Each line of the records that holds the word "including" should be copied out.

PROVIDED INFORMATION:
╔══

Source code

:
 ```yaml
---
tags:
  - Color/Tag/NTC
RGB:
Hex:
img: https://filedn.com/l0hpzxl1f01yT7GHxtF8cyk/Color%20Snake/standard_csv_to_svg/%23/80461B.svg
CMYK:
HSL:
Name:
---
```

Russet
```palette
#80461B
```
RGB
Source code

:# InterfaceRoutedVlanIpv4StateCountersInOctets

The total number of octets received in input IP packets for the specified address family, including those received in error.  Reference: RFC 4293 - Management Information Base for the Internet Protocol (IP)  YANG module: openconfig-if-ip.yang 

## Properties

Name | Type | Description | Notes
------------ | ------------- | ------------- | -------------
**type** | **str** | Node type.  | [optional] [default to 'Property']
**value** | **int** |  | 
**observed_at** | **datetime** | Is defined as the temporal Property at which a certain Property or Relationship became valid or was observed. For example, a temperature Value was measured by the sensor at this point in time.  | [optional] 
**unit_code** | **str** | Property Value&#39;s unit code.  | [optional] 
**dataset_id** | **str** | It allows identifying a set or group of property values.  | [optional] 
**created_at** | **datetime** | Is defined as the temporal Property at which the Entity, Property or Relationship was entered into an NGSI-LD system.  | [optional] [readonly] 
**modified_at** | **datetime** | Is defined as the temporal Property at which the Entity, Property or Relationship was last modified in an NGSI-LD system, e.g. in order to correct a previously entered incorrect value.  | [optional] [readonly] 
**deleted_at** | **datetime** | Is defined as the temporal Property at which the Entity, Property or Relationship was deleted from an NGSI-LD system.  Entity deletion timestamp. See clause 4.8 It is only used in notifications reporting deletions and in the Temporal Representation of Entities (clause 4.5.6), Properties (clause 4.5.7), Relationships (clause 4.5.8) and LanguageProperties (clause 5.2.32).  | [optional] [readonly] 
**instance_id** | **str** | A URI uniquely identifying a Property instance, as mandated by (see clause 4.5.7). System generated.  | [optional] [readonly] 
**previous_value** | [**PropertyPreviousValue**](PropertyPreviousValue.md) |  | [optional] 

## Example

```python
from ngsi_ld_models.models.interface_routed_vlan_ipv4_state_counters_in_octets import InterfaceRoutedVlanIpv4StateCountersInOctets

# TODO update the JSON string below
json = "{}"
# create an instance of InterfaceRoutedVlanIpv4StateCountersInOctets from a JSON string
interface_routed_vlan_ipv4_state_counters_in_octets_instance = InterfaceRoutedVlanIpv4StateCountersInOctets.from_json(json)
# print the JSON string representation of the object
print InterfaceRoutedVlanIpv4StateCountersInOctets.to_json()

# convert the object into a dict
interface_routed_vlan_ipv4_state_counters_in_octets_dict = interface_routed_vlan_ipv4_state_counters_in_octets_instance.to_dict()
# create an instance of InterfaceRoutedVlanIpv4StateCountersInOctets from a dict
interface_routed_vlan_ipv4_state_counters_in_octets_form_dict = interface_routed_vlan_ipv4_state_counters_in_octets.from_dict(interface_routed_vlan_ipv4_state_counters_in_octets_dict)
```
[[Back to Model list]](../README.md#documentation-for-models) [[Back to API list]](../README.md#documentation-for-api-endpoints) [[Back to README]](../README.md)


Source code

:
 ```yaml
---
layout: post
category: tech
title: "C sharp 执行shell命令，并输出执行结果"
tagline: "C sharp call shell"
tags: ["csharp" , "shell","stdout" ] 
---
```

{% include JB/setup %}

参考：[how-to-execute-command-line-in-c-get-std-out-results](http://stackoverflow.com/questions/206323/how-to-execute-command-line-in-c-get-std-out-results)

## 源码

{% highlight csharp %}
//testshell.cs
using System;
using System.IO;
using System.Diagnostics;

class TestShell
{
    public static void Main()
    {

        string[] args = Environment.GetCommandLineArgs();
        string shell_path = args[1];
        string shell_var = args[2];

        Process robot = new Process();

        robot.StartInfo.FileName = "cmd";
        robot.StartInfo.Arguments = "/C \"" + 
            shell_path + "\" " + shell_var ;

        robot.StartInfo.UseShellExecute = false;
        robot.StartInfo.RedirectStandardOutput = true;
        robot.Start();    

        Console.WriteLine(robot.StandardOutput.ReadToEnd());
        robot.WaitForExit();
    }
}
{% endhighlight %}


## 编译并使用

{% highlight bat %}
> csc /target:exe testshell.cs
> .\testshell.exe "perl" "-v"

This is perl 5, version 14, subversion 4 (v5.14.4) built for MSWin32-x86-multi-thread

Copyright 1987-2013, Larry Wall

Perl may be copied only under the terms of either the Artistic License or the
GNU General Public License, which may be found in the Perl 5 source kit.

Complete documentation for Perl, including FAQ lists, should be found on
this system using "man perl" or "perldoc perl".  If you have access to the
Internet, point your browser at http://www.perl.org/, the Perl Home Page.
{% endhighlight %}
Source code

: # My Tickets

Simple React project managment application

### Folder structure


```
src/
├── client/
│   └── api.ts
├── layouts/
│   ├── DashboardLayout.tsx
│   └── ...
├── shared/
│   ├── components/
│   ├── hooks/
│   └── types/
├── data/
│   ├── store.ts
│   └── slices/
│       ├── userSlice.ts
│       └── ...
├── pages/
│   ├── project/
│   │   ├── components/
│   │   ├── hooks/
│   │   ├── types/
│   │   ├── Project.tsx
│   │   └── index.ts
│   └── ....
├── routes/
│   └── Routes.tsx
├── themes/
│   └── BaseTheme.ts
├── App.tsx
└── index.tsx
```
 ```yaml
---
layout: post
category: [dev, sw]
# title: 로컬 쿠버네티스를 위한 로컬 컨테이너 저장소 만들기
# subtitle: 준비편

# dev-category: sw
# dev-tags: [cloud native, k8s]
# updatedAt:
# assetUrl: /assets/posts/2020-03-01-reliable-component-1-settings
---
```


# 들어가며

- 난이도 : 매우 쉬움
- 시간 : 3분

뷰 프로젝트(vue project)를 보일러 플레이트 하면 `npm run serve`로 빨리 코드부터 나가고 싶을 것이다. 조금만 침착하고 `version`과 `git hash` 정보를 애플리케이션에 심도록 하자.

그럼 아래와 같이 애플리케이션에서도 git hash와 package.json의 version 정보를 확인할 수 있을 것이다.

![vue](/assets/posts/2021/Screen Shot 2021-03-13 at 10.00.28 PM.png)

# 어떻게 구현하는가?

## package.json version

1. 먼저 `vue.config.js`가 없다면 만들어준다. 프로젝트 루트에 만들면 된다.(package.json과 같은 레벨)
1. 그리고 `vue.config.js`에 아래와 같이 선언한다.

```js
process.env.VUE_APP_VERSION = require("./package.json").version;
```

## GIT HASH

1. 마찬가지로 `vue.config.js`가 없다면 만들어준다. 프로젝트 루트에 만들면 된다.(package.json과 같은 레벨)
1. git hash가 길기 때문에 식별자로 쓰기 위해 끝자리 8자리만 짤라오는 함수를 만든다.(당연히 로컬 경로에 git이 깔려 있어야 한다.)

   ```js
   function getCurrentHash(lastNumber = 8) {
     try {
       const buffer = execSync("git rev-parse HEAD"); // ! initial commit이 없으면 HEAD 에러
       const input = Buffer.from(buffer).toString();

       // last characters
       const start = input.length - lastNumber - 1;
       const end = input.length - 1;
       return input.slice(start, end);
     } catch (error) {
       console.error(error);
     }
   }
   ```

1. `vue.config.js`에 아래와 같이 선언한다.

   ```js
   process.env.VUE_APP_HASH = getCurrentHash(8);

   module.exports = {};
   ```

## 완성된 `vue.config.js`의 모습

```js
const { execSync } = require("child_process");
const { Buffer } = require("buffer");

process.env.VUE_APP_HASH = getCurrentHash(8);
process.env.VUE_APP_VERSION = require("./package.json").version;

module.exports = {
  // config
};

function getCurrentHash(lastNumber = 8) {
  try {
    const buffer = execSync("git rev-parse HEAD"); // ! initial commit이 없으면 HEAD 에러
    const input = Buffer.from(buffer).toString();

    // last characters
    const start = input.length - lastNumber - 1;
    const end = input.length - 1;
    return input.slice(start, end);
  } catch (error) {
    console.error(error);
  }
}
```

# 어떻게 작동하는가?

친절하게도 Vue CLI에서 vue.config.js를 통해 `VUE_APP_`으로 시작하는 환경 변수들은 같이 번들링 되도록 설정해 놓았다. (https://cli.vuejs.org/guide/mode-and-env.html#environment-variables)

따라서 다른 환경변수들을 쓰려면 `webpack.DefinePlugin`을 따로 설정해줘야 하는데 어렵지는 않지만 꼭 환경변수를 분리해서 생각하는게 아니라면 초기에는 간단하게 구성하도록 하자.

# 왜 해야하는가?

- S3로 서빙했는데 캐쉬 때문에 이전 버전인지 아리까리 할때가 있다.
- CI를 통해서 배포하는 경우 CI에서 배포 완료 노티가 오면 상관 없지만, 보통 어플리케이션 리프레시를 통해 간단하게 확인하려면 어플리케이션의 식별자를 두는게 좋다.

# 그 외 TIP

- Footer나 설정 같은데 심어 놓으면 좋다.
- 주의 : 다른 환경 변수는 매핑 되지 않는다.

╚══

FINISHED TASK:
The total number of octets received in input IP packets for the specified address family, including those received in error.  Reference: RFC 4293 - Management Information Base for the Internet Protocol (IP)  YANG module: openconfig-if-ip.yang 
Complete documentation for Perl, including FAQ lists, should be found on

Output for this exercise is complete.